(Rendered images with source text)
:::::
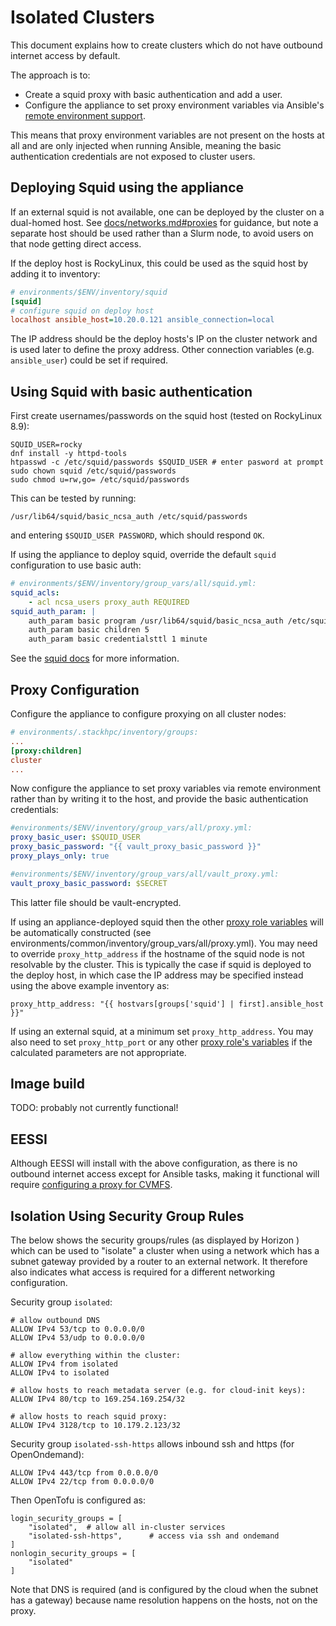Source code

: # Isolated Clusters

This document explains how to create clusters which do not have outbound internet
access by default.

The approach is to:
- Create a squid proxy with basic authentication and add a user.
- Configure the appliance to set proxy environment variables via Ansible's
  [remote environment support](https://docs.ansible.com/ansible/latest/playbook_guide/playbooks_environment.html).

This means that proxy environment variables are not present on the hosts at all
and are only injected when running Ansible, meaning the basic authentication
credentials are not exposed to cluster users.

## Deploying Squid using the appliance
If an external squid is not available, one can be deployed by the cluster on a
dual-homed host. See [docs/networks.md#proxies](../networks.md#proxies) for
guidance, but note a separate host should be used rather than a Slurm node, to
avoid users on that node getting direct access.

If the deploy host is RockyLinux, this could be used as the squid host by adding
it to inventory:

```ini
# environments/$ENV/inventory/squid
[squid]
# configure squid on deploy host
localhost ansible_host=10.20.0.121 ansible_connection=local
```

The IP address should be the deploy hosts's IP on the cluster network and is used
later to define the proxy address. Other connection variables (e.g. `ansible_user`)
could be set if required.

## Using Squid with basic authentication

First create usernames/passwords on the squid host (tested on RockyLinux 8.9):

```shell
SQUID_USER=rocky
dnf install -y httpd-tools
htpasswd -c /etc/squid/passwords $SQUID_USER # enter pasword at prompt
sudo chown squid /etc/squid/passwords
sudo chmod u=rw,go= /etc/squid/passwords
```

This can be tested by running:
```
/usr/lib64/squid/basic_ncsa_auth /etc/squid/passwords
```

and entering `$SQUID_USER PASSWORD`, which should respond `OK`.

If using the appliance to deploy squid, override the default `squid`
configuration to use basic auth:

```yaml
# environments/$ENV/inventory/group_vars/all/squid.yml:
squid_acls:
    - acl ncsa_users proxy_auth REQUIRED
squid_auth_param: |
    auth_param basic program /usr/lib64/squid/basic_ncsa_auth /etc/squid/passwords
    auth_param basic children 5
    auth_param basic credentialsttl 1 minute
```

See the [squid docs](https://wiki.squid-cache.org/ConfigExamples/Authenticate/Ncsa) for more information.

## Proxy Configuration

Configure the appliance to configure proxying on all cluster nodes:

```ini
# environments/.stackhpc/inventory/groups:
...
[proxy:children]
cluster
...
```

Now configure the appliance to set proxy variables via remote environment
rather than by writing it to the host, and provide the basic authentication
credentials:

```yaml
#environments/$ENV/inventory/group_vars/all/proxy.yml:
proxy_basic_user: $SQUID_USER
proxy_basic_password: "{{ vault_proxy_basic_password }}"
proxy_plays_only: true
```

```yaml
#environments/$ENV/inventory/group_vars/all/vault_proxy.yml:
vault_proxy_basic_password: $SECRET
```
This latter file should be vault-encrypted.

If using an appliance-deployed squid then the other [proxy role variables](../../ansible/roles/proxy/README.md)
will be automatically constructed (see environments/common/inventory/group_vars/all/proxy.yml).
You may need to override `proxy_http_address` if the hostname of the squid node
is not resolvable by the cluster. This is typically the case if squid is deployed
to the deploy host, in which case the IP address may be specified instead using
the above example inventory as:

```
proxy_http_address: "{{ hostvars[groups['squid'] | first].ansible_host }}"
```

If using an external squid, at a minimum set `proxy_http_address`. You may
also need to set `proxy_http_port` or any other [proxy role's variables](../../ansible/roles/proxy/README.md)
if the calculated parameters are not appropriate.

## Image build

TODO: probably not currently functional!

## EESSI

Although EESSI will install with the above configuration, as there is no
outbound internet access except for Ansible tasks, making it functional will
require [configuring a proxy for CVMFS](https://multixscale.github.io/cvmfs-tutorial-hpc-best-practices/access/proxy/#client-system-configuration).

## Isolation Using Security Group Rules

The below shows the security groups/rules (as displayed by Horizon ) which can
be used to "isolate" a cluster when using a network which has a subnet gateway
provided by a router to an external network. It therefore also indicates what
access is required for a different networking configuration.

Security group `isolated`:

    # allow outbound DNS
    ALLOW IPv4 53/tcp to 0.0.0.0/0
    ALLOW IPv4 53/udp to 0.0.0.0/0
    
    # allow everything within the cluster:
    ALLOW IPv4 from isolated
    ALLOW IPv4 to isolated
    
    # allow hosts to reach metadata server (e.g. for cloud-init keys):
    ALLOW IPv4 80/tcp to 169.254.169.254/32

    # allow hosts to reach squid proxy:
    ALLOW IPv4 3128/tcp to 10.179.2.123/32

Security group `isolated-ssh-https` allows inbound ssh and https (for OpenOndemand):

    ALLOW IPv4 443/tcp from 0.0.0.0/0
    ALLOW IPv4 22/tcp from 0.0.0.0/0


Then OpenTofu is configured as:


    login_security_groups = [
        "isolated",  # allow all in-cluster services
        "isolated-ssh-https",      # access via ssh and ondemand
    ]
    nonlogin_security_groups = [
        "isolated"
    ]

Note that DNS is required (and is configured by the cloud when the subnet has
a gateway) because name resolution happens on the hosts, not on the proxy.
:::::
YOUR ASSIGNMENT:
An exact transcription of all the entries is required, without the pictures.

TASK RESULT:
Source code

: # Isolated Clusters

This document explains how to create clusters which do not have outbound internet
access by default.

The approach is to:
- Create a squid proxy with basic authentication and add a user.
- Configure the appliance to set proxy environment variables via Ansible's
  [remote environment support](https://docs.ansible.com/ansible/latest/playbook_guide/playbooks_environment.html).

This means that proxy environment variables are not present on the hosts at all
and are only injected when running Ansible, meaning the basic authentication
credentials are not exposed to cluster users.

## Deploying Squid using the appliance
If an external squid is not available, one can be deployed by the cluster on a
dual-homed host. See [docs/networks.md#proxies](../networks.md#proxies) for
guidance, but note a separate host should be used rather than a Slurm node, to
avoid users on that node getting direct access.

If the deploy host is RockyLinux, this could be used as the squid host by adding
it to inventory:

```ini
# environments/$ENV/inventory/squid
[squid]
# configure squid on deploy host
localhost ansible_host=10.20.0.121 ansible_connection=local
```

The IP address should be the deploy hosts's IP on the cluster network and is used
later to define the proxy address. Other connection variables (e.g. `ansible_user`)
could be set if required.

## Using Squid with basic authentication

First create usernames/passwords on the squid host (tested on RockyLinux 8.9):

```shell
SQUID_USER=rocky
dnf install -y httpd-tools
htpasswd -c /etc/squid/passwords $SQUID_USER # enter pasword at prompt
sudo chown squid /etc/squid/passwords
sudo chmod u=rw,go= /etc/squid/passwords
```

This can be tested by running:
```
/usr/lib64/squid/basic_ncsa_auth /etc/squid/passwords
```

and entering `$SQUID_USER PASSWORD`, which should respond `OK`.

If using the appliance to deploy squid, override the default `squid`
configuration to use basic auth:

```yaml
# environments/$ENV/inventory/group_vars/all/squid.yml:
squid_acls:
    - acl ncsa_users proxy_auth REQUIRED
squid_auth_param: |
    auth_param basic program /usr/lib64/squid/basic_ncsa_auth /etc/squid/passwords
    auth_param basic children 5
    auth_param basic credentialsttl 1 minute
```

See the [squid docs](https://wiki.squid-cache.org/ConfigExamples/Authenticate/Ncsa) for more information.

## Proxy Configuration

Configure the appliance to configure proxying on all cluster nodes:

```ini
# environments/.stackhpc/inventory/groups:
...
[proxy:children]
cluster
...
```

Now configure the appliance to set proxy variables via remote environment
rather than by writing it to the host, and provide the basic authentication
credentials:

```yaml
#environments/$ENV/inventory/group_vars/all/proxy.yml:
proxy_basic_user: $SQUID_USER
proxy_basic_password: "{{ vault_proxy_basic_password }}"
proxy_plays_only: true
```

```yaml
#environments/$ENV/inventory/group_vars/all/vault_proxy.yml:
vault_proxy_basic_password: $SECRET
```
This latter file should be vault-encrypted.

If using an appliance-deployed squid then the other [proxy role variables](../../ansible/roles/proxy/README.md)
will be automatically constructed (see environments/common/inventory/group_vars/all/proxy.yml).
You may need to override `proxy_http_address` if the hostname of the squid node
is not resolvable by the cluster. This is typically the case if squid is deployed
to the deploy host, in which case the IP address may be specified instead using
the above example inventory as:

```
proxy_http_address: "{{ hostvars[groups['squid'] | first].ansible_host }}"
```

If using an external squid, at a minimum set `proxy_http_address`. You may
also need to set `proxy_http_port` or any other [proxy role's variables](../../ansible/roles/proxy/README.md)
if the calculated parameters are not appropriate.

## Image build

TODO: probably not currently functional!

## EESSI

Although EESSI will install with the above configuration, as there is no
outbound internet access except for Ansible tasks, making it functional will
require [configuring a proxy for CVMFS](https://multixscale.github.io/cvmfs-tutorial-hpc-best-practices/access/proxy/#client-system-configuration).

## Isolation Using Security Group Rules

The below shows the security groups/rules (as displayed by Horizon ) which can
be used to "isolate" a cluster when using a network which has a subnet gateway
provided by a router to an external network. It therefore also indicates what
access is required for a different networking configuration.

Security group `isolated`:

    # allow outbound DNS
    ALLOW IPv4 53/tcp to 0.0.0.0/0
    ALLOW IPv4 53/udp to 0.0.0.0/0
    
    # allow everything within the cluster:
    ALLOW IPv4 from isolated
    ALLOW IPv4 to isolated
    
    # allow hosts to reach metadata server (e.g. for cloud-init keys):
    ALLOW IPv4 80/tcp to 169.254.169.254/32

    # allow hosts to reach squid proxy:
    ALLOW IPv4 3128/tcp to 10.179.2.123/32

Security group `isolated-ssh-https` allows inbound ssh and https (for OpenOndemand):

    ALLOW IPv4 443/tcp from 0.0.0.0/0
    ALLOW IPv4 22/tcp from 0.0.0.0/0


Then OpenTofu is configured as:


    login_security_groups = [
        "isolated",  # allow all in-cluster services
        "isolated-ssh-https",      # access via ssh and ondemand
    ]
    nonlogin_security_groups = [
        "isolated"
    ]

Note that DNS is required (and is configured by the cloud when the subnet has
a gateway) because name resolution happens on the hosts, not on the proxy.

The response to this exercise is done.